TASK DESCRIPTION: Scan each line of the records for the word "Torréfier" and extract the ones that have it.

++++ STUDY MATERIAL ++++

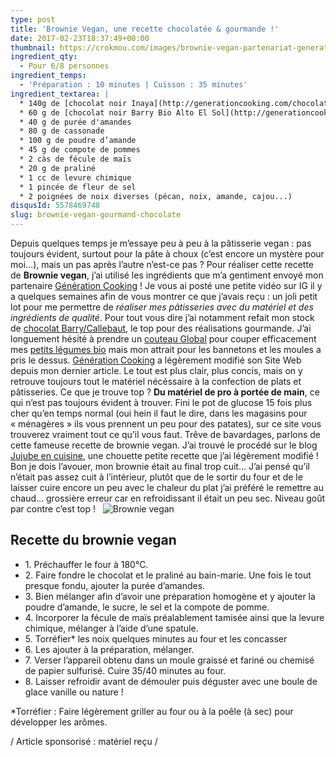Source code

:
 ```yaml
---
type: post
title: 'Brownie Vegan, une recette chocolatée & gourmande !'
date: 2017-02-23T18:37:49+00:00
thumbnail: https://crokmou.com/images/brownie-vegan-partenariat-generation-cooking-crokmou-blog-belge-cuisine-voyage-1.jpg
ingredient_qty:
  - Pour 6/8 personnes
ingredient_temps:
  - 'Préparation : 10 minutes | Cuisson : 35 minutes'
ingredient_textarea: |
  * 140g de [chocolat noir Inaya](http://generationcooking.com/chocolat-de-couvertures-de-grandes-origines/3232-chocolat-noir-65-inaya-1-kg.html)
  * 60 g de [chocolat noir Barry Bio Alto El Sol](http://generationcooking.com/chocolat-de-couvertures-de-grandes-origines/3065-chocolat-bio-alto-el-sol-65-pistoles-2-kg-barry.html)
  * 40 g de purée d'amandes
  * 80 g de cassonade
  * 100 g de poudre d’amande
  * 45 g de compote de pommes
  * 2 càs de fécule de maïs
  * 20 g de praliné
  * 1 cc de levure chimique
  * 1 pincée de fleur de sel
  * 2 poignées de noix diverses (pécan, noix, amande, cajou...)
disqusId: 5578469748
slug: brownie-vegan-gourmand-chocolate
---
```


Depuis quelques temps je m’essaye peu à peu à la pâtisserie vegan : pas toujours évident, surtout pour la pâte à choux (c’est encore un mystère pour moi…), mais un pas après l’autre n’est-ce pas ? Pour réaliser cette recette de **Brownie vegan**, j’ai utilisé les ingrédients que m’a gentiment envoyé mon partenaire [Génération Cooking](http://generationcooking.com/) ! Je vous ai posté une petite vidéo sur IG il y a quelques semaines afin de vous montrer ce que j’avais reçu : un joli petit lot pour me permettre de _réaliser mes pâtisseries avec du matériel et des ingrédients de qualité_. Pour tout vous dire j’ai notamment refait mon stock de [chocolat Barry/Callebaut](http://generationcooking.com/177-chocolats-et-cacao), le top pour des réalisations gourmande. J’ai longuement hésité à prendre un [couteau Global](http://generationcooking.com/12-couteaux-global) pour couper efficacement mes [petits légumes bio](http://www.crokmou.com/2016/12/lheureux-nouveau-paniers-de-fruits-legumes-a-bruxelles) mais mon attrait pour les bannetons et les moules a pris le dessus. [Génération Cooking](http://www.crokmou.com/2014/02/generation-cooking) a légèrement modifié son Site Web depuis mon dernier article. Le tout est plus clair, plus concis, mais on y retrouve toujours tout le matériel nécéssaire à la confection de plats et pâtisseries. Ce que je trouve top ? **Du matériel de pro à portée de main**, ce qui n’est pas toujours évident à trouver. Fini le pot de glucose 15 fois plus cher qu’en temps normal (oui hein il faut le dire, dans les magasins pour « ménagères » ils vous prennent un peu pour des patates), sur ce site vous trouverez vraiment tout ce qu’il vous faut. Trêve de bavardages, parlons de cette fameuse recette de brownie vegan. J’ai trouvé le procédé sur le blog [Jujube en cuisine](http://www.jujube-en-cuisine.fr/brownie-aux-noix-sans-lactose-sans-gluten-et-sans-oeufs-vegan/), une chouette petite recette que j’ai légèrement modifié ! Bon je dois l’avouer, mon brownie était au final trop cuit… J’ai pensé qu’il n’était pas assez cuit à l’intérieur, plutôt que de le sortir du four et de le laisser cuire encore un peu avec le chaleur du plat j’ai préféré le remettre au chaud… grossière erreur car en refroidissant il était un peu sec. Niveau goût par contre c’est top !   ![Brownie vegan](http://www.crokmou.com/wp-content/uploads/2017/02/brownie-vegan-partenariat-generation-cooking-crokmou-blog-belge-cuisine-voyage-4.jpg)

## **Recette du brownie vegan**

* 1\. Préchauffer le four à 180°C.
* 2\. Faire fondre le chocolat et le praliné au bain-marie. Une fois le tout presque fondu, ajouter la purée d’amandes.
* 3\. Bien mélanger afin d’avoir une préparation homogène et y ajouter la poudre d’amande, le sucre, le sel et la compote de pomme.
* 4\. Incorporer la fécule de maïs préalablement tamisée ainsi que la levure chimique, mélanger à l’aide d’une spatule.
* 5\. Torréfier* les noix quelques minutes au four et les concasser
* 6\. Les ajouter à la préparation, mélanger.
* 7\. Verser l’appareil obtenu dans un moule graissé et fariné ou chemisé de papier sulfurisé. Cuire 35/40 minutes au four.
* 8\. Laisser refroidir avant de démouler puis déguster avec une boule de glace vanille ou nature !

*Torréfier : Faire légèrement griller au four ou à la poêle (à sec) pour développer les arômes.

/ Article sponsorisé : matériel reçu /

++++

COMPLETED EXERCISE:
* 5\. Torréfier* les noix quelques minutes au four et les concasser
*Torréfier : Faire légèrement griller au four ou à la poêle (à sec) pour développer les arômes.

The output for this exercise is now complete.